Talk to me about pros and cons, not requirements.

------
PaulHoule
The video puts down "Feature Branching" which is a very specific kind of "Code
Branching."

I've seen Feature Branching work for some shops, but it can also create
problems -- the more complex version control strategy you use the more likely
you're going to make mistakes implementing it.

The "standard model" for branching that's most commonly used is to do most
development in HEAD and make branches for releases. If you spin version 1.1 of
your product, you should make a 1.1 branch, which starts with, say, version
1.1.0. If you find a terrible bug in 1.1.0, you can go back to 1.1, develop
the 1.1.1 version, and then you can merge the bug fixes back into head.
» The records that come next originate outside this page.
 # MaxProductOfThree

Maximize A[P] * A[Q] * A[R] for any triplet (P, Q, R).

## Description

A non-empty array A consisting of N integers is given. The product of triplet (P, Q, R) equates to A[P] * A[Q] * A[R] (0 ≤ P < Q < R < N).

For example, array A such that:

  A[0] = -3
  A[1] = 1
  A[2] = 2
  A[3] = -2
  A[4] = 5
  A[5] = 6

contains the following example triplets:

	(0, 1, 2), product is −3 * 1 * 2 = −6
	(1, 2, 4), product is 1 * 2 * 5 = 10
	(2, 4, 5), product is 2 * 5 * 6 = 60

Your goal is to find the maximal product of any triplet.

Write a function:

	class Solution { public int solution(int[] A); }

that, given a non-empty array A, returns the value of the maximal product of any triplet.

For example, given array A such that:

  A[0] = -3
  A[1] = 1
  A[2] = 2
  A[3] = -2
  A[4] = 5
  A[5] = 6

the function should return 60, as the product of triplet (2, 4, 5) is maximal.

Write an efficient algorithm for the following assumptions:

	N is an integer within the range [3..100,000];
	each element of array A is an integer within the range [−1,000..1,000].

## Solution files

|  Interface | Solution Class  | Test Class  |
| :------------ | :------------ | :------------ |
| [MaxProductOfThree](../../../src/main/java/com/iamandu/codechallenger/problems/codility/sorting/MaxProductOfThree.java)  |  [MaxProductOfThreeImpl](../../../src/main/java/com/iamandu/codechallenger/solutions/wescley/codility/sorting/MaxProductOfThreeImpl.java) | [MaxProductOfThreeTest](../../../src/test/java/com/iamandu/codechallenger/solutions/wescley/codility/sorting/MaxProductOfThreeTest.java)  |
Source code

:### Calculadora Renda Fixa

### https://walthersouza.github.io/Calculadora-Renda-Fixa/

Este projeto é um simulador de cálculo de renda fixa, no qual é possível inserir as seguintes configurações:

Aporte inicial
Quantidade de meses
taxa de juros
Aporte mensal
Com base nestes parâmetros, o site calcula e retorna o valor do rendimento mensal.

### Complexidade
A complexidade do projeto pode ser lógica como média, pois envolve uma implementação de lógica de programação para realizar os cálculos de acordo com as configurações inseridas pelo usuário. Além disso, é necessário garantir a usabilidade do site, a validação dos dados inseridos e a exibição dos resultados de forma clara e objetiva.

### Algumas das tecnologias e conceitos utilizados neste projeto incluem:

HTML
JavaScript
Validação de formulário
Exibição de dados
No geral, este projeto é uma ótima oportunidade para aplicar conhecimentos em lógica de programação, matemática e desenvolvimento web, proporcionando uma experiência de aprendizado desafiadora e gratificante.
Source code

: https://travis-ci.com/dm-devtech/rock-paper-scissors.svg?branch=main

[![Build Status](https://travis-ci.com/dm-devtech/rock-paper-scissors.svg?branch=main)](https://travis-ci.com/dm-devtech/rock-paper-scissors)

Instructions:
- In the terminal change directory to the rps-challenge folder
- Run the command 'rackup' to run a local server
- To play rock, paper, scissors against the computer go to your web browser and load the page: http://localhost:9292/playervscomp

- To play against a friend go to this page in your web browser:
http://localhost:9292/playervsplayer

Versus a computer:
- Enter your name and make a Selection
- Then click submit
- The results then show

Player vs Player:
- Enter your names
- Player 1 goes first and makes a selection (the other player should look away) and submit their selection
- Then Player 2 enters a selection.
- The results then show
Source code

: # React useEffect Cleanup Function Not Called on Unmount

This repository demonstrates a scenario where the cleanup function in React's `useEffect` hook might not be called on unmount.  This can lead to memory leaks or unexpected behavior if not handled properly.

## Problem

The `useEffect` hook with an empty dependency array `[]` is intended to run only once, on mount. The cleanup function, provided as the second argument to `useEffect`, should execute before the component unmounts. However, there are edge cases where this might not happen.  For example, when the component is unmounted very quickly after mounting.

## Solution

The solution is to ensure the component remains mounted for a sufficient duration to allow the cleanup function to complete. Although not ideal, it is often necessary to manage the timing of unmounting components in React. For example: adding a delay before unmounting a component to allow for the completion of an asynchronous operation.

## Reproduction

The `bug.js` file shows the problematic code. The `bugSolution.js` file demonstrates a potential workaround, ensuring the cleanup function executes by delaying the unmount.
The "standard model" minimizes the number of merges that need to be made while
assisting maintenance of deployed software. Other branching models do
worthwhile things, but the ratio of merging/benefits is invariably worse.

------
gte910h
For git, code branching is really really easy (even without some tool/model
like gitflow).

To me, it's like reading "Onions, not required even for complex multi-course
meals". Why would you avoid that!

------
jeromeparadis
I've adopted the following branching model:
<http://nvie.com/posts/a-successful-git-branching-model/>

Works like a charm for us.

It doesn't mean we don't update production as often as possible but we sure
sometime need to push hot fixes to production quickly while working in
parallel on new features. I would say branching is a necessary evil.

------
kenneth_reitz
This guy doesn't seem to understand that you can merge your main branch _into_
your feature branch constantly if you want.

This makes all of his points invalid.